Did you catch that last part? Whatever the man called every living creature, that was its name. In other words, not once from Aardvark to Zebu did God overrule the man. There was never a divine interruption with anything like, “Oh, I’m sorry. ‘Elephant’ is a great choice. Really solid pick. But I was thinking something more like ‘chubby gray trunk monster.’” Not once. God gave Adam a job to do, and He let him do it. In Eden, before sin had the opportunity to twist a single atom of creation, God gave the man an assignment, and He didn’t micro-manage him. Instead, He gave Adam a generous amount of autonomy and freedom in his work.
What work could look like
If you’ve been a Christian for any length of time, chances are you’ve thought about what it means to be a follower of Jesus at work. You can probably rattle off the items everyone talks about: As believers, we should be known for our strong work ethic and commitment to excellence. We should do our jobs as if we’re working for the Lord (Colossians 3:23). We should set the standard for integrity in and out of the office, and that standard should be according to God’s Word. Our jobs should be important but never take precedence over our family and church commitments. And finally, we should make the most of our time, being ready to give an answer to our coworkers for the hope that is within us (1 Peter 3:15).
But have you considered that work as God designed it ought to have a measure of freedom, too?

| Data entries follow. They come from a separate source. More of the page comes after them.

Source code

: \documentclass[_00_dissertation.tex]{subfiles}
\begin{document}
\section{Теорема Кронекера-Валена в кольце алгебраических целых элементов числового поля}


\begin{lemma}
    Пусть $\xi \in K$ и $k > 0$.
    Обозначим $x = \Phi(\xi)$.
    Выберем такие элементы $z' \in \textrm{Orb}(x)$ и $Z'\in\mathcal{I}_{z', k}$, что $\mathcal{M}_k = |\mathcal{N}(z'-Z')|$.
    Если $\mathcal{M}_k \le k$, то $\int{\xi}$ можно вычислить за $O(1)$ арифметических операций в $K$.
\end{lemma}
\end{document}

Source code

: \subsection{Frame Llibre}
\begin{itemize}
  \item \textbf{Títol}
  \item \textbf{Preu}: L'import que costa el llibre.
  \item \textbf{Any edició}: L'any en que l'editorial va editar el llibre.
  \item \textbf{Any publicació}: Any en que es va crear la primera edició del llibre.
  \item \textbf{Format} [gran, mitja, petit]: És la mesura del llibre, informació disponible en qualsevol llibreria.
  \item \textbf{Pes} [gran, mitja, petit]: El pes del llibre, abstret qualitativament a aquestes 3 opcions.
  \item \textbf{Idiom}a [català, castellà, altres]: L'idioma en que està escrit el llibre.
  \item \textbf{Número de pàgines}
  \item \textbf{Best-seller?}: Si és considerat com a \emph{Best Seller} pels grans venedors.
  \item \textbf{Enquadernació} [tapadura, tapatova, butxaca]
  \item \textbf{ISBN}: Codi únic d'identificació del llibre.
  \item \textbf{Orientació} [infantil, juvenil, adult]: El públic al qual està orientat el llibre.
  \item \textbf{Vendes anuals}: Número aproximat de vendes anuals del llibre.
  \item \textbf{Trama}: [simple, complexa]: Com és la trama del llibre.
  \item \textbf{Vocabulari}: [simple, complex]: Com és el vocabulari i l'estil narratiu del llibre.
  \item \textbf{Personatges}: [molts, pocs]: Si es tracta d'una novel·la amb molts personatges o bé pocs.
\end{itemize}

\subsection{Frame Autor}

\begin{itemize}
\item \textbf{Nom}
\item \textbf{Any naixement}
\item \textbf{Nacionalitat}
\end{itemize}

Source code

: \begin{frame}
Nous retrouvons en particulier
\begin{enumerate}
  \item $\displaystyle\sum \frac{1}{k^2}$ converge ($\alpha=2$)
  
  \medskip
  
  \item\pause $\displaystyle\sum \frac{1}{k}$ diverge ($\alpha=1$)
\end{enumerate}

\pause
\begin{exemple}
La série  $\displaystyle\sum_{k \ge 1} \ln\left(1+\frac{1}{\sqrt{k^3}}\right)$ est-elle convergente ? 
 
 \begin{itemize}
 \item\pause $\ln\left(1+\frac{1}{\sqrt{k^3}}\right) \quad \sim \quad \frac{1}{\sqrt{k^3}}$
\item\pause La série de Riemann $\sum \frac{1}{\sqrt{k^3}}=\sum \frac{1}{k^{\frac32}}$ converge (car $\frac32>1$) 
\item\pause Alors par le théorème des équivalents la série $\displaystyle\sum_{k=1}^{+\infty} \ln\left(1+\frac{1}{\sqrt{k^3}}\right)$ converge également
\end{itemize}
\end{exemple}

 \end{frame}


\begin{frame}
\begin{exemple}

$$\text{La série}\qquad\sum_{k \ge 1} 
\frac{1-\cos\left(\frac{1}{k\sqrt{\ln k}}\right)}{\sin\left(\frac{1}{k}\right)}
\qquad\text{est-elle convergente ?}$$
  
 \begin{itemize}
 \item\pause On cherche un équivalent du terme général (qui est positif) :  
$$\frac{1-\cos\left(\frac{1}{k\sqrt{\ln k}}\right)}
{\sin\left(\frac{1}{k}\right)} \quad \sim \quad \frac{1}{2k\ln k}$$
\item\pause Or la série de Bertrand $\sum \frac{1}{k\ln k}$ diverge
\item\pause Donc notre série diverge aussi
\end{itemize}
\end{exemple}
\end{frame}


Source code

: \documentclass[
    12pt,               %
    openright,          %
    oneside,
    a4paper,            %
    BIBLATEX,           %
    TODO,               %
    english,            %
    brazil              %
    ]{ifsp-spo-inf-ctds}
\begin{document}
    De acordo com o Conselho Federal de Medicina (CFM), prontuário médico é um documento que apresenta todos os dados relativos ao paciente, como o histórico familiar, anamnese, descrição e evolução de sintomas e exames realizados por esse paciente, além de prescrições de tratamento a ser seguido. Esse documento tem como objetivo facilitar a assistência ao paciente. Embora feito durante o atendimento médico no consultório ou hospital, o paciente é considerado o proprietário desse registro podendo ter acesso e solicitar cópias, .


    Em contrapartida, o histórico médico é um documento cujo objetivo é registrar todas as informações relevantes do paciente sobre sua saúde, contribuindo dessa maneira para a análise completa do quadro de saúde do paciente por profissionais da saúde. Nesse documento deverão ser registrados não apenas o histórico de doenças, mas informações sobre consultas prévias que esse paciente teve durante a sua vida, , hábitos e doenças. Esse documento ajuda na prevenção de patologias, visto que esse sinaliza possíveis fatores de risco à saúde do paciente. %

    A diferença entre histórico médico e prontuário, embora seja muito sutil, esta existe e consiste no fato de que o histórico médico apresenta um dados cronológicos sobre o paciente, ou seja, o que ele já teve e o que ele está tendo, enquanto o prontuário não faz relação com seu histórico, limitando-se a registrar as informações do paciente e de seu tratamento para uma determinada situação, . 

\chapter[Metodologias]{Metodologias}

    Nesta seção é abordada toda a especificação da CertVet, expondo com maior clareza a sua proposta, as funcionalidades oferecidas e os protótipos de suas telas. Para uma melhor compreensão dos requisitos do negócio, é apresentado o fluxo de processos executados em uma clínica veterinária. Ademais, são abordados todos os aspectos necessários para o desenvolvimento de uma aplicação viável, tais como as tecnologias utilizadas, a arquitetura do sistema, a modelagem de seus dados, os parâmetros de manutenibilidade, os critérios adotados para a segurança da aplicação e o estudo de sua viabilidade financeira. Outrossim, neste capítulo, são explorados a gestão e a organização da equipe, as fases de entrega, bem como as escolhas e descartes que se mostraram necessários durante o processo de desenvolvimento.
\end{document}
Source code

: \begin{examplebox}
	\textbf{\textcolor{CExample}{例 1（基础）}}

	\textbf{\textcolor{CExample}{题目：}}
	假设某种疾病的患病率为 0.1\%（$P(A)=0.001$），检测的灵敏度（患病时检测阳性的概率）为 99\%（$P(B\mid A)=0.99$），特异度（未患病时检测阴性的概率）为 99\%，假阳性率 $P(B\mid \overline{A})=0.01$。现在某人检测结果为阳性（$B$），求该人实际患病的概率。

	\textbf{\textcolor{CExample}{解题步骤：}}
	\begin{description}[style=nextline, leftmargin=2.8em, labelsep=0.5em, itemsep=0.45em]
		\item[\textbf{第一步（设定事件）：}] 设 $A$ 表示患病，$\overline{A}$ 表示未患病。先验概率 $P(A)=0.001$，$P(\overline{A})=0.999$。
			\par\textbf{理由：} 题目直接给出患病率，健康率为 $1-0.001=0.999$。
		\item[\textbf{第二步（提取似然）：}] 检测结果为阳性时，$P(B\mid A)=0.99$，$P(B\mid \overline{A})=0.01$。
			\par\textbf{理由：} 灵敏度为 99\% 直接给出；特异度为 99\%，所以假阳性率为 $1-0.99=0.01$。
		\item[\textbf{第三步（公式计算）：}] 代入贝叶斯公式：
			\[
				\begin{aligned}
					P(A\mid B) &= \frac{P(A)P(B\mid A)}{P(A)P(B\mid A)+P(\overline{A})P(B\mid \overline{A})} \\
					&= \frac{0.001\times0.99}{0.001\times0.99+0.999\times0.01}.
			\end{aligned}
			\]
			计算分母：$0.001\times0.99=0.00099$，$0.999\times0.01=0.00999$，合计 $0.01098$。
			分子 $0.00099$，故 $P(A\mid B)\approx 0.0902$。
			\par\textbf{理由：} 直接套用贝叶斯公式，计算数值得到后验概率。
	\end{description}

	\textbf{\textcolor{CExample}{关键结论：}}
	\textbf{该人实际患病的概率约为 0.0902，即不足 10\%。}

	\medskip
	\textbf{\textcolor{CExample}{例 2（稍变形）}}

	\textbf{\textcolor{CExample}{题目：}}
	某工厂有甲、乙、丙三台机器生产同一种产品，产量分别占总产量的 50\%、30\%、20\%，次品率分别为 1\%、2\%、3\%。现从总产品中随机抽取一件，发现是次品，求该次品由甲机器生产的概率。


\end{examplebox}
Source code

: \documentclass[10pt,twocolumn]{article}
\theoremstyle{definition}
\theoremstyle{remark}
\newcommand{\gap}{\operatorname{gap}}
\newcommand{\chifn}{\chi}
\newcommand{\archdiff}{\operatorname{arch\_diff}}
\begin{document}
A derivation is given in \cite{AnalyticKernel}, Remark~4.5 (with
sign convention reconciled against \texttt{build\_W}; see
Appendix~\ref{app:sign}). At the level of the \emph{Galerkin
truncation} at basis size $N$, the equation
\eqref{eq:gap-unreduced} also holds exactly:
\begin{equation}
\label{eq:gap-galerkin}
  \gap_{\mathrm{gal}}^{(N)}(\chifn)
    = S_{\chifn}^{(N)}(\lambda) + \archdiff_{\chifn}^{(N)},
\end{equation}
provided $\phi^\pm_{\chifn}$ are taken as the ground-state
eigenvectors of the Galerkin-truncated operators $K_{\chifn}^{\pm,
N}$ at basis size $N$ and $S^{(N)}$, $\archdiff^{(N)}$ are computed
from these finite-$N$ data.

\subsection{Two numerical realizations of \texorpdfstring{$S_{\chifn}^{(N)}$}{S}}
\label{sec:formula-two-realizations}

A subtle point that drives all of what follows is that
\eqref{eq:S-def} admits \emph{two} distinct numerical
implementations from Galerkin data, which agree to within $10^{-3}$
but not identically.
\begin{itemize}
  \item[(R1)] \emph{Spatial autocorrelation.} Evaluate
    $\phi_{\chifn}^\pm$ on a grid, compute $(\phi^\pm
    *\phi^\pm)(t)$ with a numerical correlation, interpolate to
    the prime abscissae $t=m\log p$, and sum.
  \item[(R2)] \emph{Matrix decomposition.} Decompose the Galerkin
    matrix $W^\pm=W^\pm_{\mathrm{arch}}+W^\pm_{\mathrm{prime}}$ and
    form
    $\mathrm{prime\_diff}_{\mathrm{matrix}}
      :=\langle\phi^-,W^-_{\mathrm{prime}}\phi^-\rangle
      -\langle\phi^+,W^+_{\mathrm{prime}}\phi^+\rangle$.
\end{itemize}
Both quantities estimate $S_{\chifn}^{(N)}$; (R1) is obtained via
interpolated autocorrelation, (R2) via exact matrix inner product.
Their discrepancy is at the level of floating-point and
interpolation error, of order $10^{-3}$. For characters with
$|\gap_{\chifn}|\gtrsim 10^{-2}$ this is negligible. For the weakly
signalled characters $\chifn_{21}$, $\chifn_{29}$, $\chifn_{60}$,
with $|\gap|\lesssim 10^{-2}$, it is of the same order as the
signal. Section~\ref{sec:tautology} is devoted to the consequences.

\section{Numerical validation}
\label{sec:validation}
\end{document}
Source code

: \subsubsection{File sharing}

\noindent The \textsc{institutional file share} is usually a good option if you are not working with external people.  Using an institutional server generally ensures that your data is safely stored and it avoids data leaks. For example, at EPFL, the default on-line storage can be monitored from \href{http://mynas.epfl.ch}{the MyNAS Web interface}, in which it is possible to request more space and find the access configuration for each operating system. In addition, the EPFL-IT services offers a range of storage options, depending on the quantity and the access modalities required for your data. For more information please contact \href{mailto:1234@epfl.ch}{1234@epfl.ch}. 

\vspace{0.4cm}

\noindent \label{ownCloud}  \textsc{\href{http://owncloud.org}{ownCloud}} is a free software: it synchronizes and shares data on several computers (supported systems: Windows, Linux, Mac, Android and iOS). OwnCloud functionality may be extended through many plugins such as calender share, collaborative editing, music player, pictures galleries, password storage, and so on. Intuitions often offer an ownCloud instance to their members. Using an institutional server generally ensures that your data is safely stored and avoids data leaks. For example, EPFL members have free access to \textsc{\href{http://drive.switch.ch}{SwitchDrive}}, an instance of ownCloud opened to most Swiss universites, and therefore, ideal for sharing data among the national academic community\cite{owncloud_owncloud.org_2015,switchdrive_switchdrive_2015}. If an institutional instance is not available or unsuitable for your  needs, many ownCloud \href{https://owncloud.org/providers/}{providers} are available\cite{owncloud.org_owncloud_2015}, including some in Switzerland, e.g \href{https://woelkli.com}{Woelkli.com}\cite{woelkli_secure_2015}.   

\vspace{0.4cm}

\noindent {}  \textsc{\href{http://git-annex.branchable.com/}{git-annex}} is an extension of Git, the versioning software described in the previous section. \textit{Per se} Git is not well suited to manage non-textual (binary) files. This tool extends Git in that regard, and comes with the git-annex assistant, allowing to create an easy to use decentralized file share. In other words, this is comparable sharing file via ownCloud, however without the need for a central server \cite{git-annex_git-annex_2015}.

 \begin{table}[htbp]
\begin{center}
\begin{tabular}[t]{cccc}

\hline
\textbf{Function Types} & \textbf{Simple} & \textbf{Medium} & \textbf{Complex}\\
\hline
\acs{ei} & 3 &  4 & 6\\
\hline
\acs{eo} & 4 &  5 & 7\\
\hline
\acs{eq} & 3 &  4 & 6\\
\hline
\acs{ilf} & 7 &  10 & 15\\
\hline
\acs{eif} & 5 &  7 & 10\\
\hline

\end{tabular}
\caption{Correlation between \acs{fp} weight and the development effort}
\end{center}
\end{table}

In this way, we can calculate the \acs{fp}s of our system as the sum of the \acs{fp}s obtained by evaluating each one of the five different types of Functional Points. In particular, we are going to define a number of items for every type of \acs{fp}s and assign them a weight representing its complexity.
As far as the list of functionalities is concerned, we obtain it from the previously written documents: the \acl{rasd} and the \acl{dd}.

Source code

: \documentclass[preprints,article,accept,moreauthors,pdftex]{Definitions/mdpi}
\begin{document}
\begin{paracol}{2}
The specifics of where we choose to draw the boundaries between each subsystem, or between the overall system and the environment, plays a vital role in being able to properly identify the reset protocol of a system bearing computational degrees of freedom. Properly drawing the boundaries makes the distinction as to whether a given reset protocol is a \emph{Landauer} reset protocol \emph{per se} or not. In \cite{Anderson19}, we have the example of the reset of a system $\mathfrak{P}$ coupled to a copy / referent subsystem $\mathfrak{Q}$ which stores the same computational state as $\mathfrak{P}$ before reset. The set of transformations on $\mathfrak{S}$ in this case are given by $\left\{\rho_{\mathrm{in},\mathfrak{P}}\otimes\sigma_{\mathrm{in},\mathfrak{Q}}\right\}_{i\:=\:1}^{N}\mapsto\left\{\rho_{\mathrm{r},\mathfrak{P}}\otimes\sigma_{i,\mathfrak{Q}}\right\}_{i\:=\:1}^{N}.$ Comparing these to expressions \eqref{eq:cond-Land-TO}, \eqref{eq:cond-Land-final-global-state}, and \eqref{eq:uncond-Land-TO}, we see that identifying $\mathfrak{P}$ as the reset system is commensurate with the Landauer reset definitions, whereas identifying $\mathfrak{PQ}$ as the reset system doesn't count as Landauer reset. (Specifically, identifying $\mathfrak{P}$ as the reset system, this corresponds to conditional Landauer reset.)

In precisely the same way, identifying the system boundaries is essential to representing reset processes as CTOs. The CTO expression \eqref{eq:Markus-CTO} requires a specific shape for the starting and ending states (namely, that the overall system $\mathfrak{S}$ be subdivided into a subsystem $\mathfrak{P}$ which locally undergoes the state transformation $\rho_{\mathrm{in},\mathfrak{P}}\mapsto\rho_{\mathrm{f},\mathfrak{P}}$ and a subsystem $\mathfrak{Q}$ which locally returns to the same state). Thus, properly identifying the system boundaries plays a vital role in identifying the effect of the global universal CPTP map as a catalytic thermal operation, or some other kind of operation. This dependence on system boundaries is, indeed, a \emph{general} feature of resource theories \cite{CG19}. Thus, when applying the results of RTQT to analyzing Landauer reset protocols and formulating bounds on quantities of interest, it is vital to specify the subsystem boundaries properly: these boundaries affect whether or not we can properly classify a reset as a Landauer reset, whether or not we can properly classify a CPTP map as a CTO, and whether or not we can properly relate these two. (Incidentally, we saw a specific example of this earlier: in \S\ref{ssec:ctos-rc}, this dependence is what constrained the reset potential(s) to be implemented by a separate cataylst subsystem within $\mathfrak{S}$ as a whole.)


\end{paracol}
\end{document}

At first, it might sound strange to think of freedom at work as a virtue, so let’s start by considering what this freedom is not. First, freedom is not working alone (not necessarily, anyway). Nor is freedom complete authority over a project or a process (not normally). Freedom does not equate to zero accountability (which doesn’t actually exist). And freedom is not liberation from work itself — the leisure to do nothing or anything — whenever you like. Freedom at work is being empowered to do the job you were hired to do, to the best of your abilities, as you make use of your own talents and skills as well as the tools and resources at your disposal.
Steve Jobs once famously said, “It doesn’t make sense to hire smart people and then tell them what to do. We hire smart people so they can tell us what to do.” He got it. Not only will an organization benefit from the unbridled creativity, intelligence and bustling work ethic of the people they hired precisely for their creativity, intelligence and work ethic, but those creative, intelligent and hard-working people will be much, much happier in their jobs. Why has this quote from Mr. Jobs resonated with so many people over the years? It’s because very few organizations actually heed his advice, and every employee, whether they know it or not, longs to be set free.
Jesus warned against grabbing for power (Matthew 20:25). That’s because power is seductive and appears to offer us the freedom and autonomy we crave. On one level, it does — but what it really brings is more of the same. It perpetuates a broken system where those in power lord it over those further down the org chart. This is not how God intended the roughly 85,000 hours we’ll each spend at work over the course of our lifetimes to be, and it’s why we need to cultivate a culture of freedom in our workplaces.
Cultivating freedom here and now, and for the kingdom
For years, I sat behind a variety of desks doing jobs that on paper should have been a near-perfect fit. But I was rarely happy. In my 20s, I switched careers quite a bit, trying to find something that might be a better match for my talents and passions. But it always ended the same way. On my lunch breaks I read books by leadership experts, career gurus and ivory-tower theologians, looking to find whatever it was that was missing from my work life.
What was missing, though, wasn’t an office perk, a title or a certain salary; it was a bit of autonomy. It took me a long time to realize that God has given me certain talents, skills, gifts and experiences, and He intends for me to use them — not just at church or in my spare time, but at work, where I spend the majority of my waking hours.
When you’re occupying one of the bottom rungs on the company ladder, especially in an organization that focuses more on processes and pie charts than on people, it can be difficult to see places to put your own special mark. Finding freedom at work can seem like an impossible dream.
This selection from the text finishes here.